**What you need to do:** In the records below, find the line that contains "fixed small bugs" and the line that contains "Some extensions might"; write out exactly those two lines and everything between them, without the pictures.
*** Block opens ***
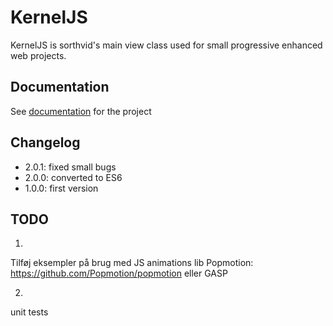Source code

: # KernelJS #
KernelJS is sorthvid's main view class used for small progressive enhanced web projects.

## Documentation ##
See [documentation](/documentation/js) for the project


## Changelog ##
* 2.0.1: fixed small bugs
* 2.0.0: converted to ES6
* 1.0.0: first version 


## TODO ##
1.
Tilføj eksempler på brug med JS animations lib
Popmotion:
https://github.com/Popmotion/popmotion
eller 
GASP

2.
unit tests


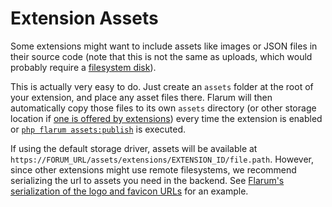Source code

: # Extension Assets

Some extensions might want to include assets like images or JSON files in their source code (note that this is not the same as uploads, which would probably require a [filesystem disk](filesystem.md)).

This is actually very easy to do. Just create an `assets` folder at the root of your extension, and place any asset files there.
Flarum will then automatically copy those files to its own `assets` directory (or other storage location if [one is offered by extensions](filesystem.md)) every time the extension is enabled or [`php flarum assets:publish`](../console.md) is executed.

If using the default storage driver, assets will be available at `https://FORUM_URL/assets/extensions/EXTENSION_ID/file.path`. However, since other extensions might use remote filesystems, we recommend serializing the url to assets you need in the backend. See [Flarum's serialization of the logo and favicon URLs](https://github.com/flarum/framework/blob/80ded88692242e9656a1c399fa58f35f79ad9d3c/framework/core/src/Api/Resource/ForumResource.php#L104-L107) for an example.
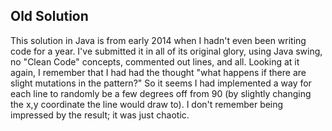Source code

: ## Old Solution

This solution in Java is from early 2014 when I hadn't even been writing code for a year. I've submitted it in all of its original glory, using Java swing, no "Clean Code" concepts, commented out lines, and all. Looking at it again, I remember that I had had the thought "what happens if there are slight mutations in the pattern?" So it seems I had implemented a way for each line to randomly be a few degrees off from 90 (by slightly changing the x,y coordinate the line would draw to). I don't remember being impressed by the result; it was just chaotic.
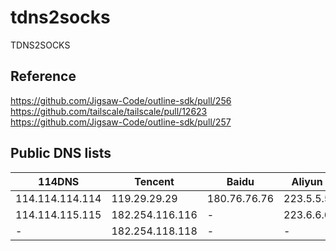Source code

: # tdns2socks
TDNS2SOCKS

## Reference
https://github.com/Jigsaw-Code/outline-sdk/pull/256  
https://github.com/tailscale/tailscale/pull/12623  
https://github.com/Jigsaw-Code/outline-sdk/pull/257

## Public DNS lists
| 114DNS          | Tencent             | Baidu         | Aliyun         | CNNIC      |
|-----------------|---------------------|---------------|----------------|------------|
| 114.114.114.114 | 119.29.29.29        | 180.76.76.76  | 223.5.5.5      | 1.2.4.8    |
| 114.114.115.115 | 182.254.116.116     | -             | 223.6.6.6      | 210.2.4.8  |
| -               | 182.254.118.118     | -             | -              | -          |
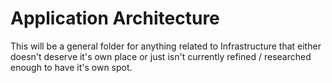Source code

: # Application Architecture

This will be a general folder for anything related to Infrastructure that either doesn't deserve it's own place or just isn't currently refined / researched enough to have it's own spot.


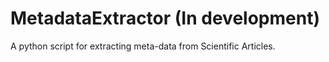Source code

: # MetadataExtractor (In development)

A python script for extracting meta-data from Scientific Articles. 
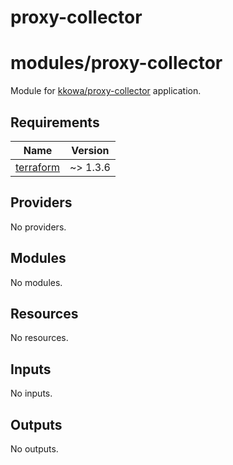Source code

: # proxy-collector

<!-- BEGINNING OF PRE-COMMIT-TERRAFORM DOCS HOOK -->
# modules/proxy-collector

Module for [kkowa/proxy-collector](https://github.com/kkowa/proxy-collector) application.

## Requirements

| Name | Version |
|------|---------|
| <a name="requirement_terraform"></a> [terraform](#requirement\_terraform) | ~> 1.3.6 |

## Providers

No providers.

## Modules

No modules.

## Resources

No resources.

## Inputs

No inputs.

## Outputs

No outputs.
<!-- END OF PRE-COMMIT-TERRAFORM DOCS HOOK -->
*** Block closes ***
**Solution for this problem:**
* 2.0.1: fixed small bugs
* 2.0.0: converted to ES6
* 1.0.0: first version 


## TODO ##
1.
Tilføj eksempler på brug med JS animations lib
Popmotion:
https://github.com/Popmotion/popmotion
eller 
GASP

2.
unit tests


Source code

: # Extension Assets

Some extensions might want to include assets like images or JSON files in their source code (note that this is not the same as uploads, which would probably require a [filesystem disk](filesystem.md)).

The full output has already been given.